◆ Entries supplied ◆
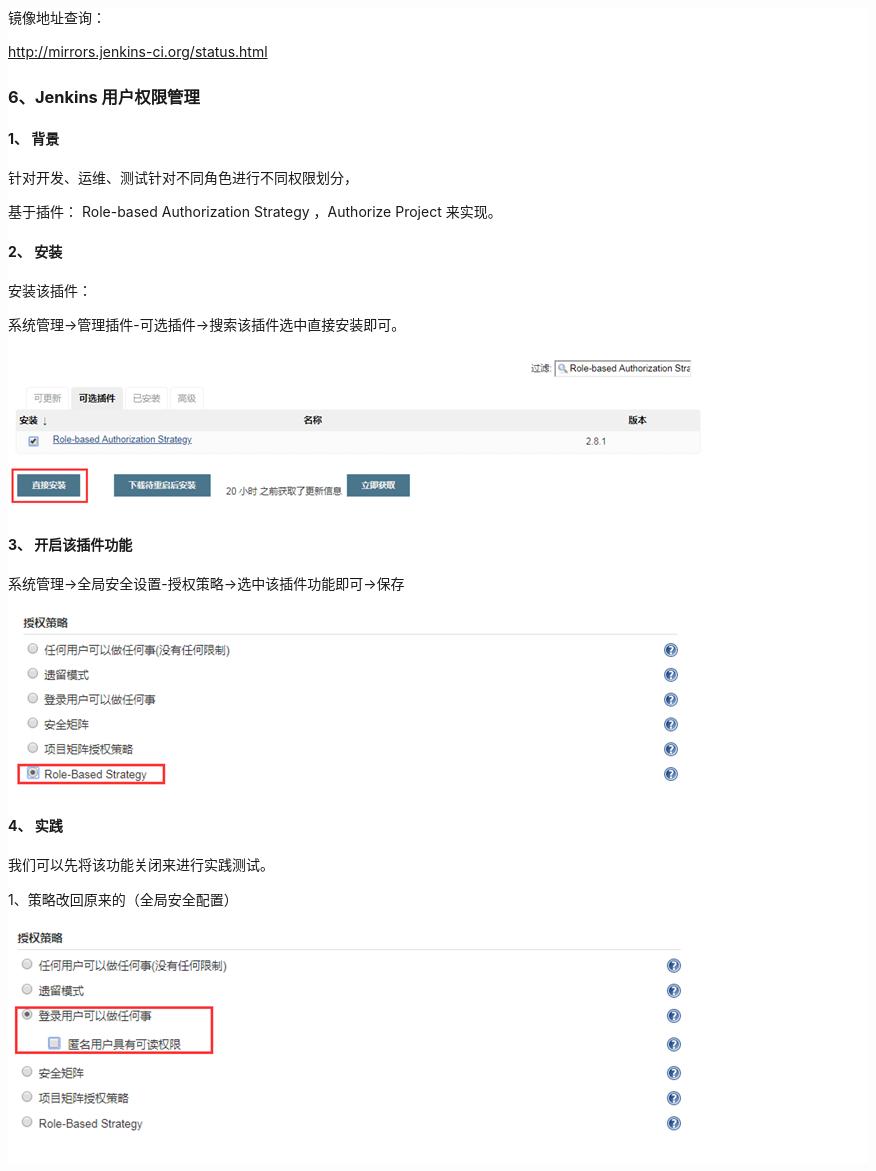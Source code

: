 镜像地址查询：

http://mirrors.jenkins-ci.org/status.html 

### 6、Jenkins 用户权限管理

#### 1、 背景

针对开发、运维、测试针对不同角色进行不同权限划分，

基于插件： Role-based Authorization Strategy ，Authorize Project 来实现。

#### 2、 安装

安装该插件：

系统管理->管理插件-可选插件->搜索该插件选中直接安装即可。

 ![img](assets/1235834-20180831165508676-16362769.png)

#### 3、 开启该插件功能

系统管理->全局安全设置-授权策略->选中该插件功能即可->保存

 ![img](assets/1235834-20180831165538054-922830046.png)

#### 4、 实践

我们可以先将该功能关闭来进行实践测试。

1、策略改回原来的（全局安全配置）

![img](assets/1235834-20180831165635226-1917360681.png)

◆ What is expected ◆
Set down only these lines, exactly: the one containing "针对开发、运维、测试针对不同角色进行不同权限划分，" and each line after it through the end of the entries above.

◆ Response box ◆
针对开发、运维、测试针对不同角色进行不同权限划分，

基于插件： Role-based Authorization Strategy ，Authorize Project 来实现。

#### 2、 安装

安装该插件：

系统管理->管理插件-可选插件->搜索该插件选中直接安装即可。

 ![img](assets/1235834-20180831165508676-16362769.png)

#### 3、 开启该插件功能

系统管理->全局安全设置-授权策略->选中该插件功能即可->保存

 ![img](assets/1235834-20180831165538054-922830046.png)

#### 4、 实践

我们可以先将该功能关闭来进行实践测试。

1、策略改回原来的（全局安全配置）

![img](assets/1235834-20180831165635226-1917360681.png)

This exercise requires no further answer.